I thought at first it was a bomb, but when I got up to the wreck I realised that the man had been speaking German, and it had been a ‘baum’ that had done for the car. It made more sense that it was a tree, as this road had been out of the fighting for days as far as I knew. (It also turned out that the dead guys were German, but I don’t suppose the Croat who told me changed the nationality of the tree on purpose.) Anyway, by the time I got there, they were just two pairs of feet sticking out from under a blanket and the tree was being cut up for logs. It must have happened about twenty minutes ago, because the people in the short traffic jam were already arguing. There was room to get a car round the wreck but not a lorry, and the drivers of the former were trying to get those of the latter to get out of the way. Someone in a blue serge uniform was shouting at everybody, including the dead Germans, and nobody was paying him any attention at all. He looked pretty old, and had no belt or epaulettes.
It was the guys from the village chopping up the tree who gave me the idea, because some of them began to turn their attention to the mangled car. They were the only ones there who seemed happy, and practical, and alive, and I like people like that. The thing to do was obviously to shunt the car off the road, where the rest of the useful bits of it could be best pirated and where it wouldn’t be blocking irate people with guns in their glove compartments.

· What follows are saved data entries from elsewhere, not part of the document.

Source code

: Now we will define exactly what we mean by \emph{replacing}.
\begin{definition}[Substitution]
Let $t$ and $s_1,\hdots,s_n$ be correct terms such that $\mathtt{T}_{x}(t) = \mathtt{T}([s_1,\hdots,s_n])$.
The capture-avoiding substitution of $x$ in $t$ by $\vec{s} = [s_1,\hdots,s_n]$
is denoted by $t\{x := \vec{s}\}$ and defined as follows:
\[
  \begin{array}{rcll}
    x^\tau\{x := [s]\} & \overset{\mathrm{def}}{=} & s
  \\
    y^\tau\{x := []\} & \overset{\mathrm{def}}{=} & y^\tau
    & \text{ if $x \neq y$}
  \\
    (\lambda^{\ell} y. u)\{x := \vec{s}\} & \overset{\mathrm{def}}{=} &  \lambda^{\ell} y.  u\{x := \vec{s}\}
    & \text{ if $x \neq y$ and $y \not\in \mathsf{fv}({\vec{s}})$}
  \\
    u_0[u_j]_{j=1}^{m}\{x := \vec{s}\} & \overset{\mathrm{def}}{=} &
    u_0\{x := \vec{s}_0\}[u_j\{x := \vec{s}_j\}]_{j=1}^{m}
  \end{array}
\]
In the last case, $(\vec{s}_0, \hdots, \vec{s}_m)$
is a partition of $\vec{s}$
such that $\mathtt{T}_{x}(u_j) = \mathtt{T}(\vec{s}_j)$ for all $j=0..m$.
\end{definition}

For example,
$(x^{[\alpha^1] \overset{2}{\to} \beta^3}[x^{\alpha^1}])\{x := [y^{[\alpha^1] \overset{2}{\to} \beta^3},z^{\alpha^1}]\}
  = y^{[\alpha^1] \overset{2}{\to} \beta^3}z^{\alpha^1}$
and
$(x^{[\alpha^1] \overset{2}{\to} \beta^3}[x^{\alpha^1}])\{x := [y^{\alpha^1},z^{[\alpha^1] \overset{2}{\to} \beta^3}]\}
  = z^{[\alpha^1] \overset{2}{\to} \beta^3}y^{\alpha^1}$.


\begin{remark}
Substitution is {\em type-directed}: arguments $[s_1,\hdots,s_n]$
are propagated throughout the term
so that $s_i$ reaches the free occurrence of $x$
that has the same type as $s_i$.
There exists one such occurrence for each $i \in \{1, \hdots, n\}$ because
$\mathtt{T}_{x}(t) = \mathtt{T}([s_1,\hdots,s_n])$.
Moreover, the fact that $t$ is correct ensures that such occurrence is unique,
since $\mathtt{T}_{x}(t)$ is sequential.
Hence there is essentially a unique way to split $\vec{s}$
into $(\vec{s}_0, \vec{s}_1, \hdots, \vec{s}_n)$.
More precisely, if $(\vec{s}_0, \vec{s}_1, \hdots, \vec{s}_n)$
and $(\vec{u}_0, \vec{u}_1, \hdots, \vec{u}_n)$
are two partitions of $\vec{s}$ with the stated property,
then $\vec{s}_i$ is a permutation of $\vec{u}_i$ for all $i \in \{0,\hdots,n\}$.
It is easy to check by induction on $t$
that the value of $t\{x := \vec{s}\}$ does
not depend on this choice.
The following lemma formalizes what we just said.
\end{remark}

It’s simple sign language to convey ‘move car from road into ditch’, and it was truly pleasing to see how easily an angry crowd can be transformed into a cooperative workforce when presented with a mission. It took less than a minute for ten of us to pick it up and manoeuvre it to the side, and without being asked several others kicked the debris after it. God knows who had pulled the Germans out and covered them up, but I’d lay money on the fact that no wallets or mobile phones will have been found on the bodies.
It was all smiles and laughter now, and someone even produced a bottle of slivovic. The man in uniform was still shouting occasionally, but as far as I could tell it was aimed even less specifically than before. I briefly wished I had my camera with me, because the sun had reappeared and was reflecting off the shards of the windscreen. It was shatterproof and had come off in one piece but in many pieces, stuck together by whatever they coat it with. Blood had filled all the little cracks, and the mid-afternoon sun danced and sparkled off the whole bits of glass, the tessera of the most beautiful mosaic I had ever seen.
But I realised that that sunny afternoon, that sudden comradeship, that tragedy for two families I had never met, that peculiar beauty – that is something a camera can never catch. Furthermore, the small new side to one’s character that such experiences create is young and impressionable, and readily lied to by photographs. I find most things are best left to memory, because even if you think you’ve forgotten something it’s usually in there somewhere, a problem of access not storage, sculpting the insides in subtle ways.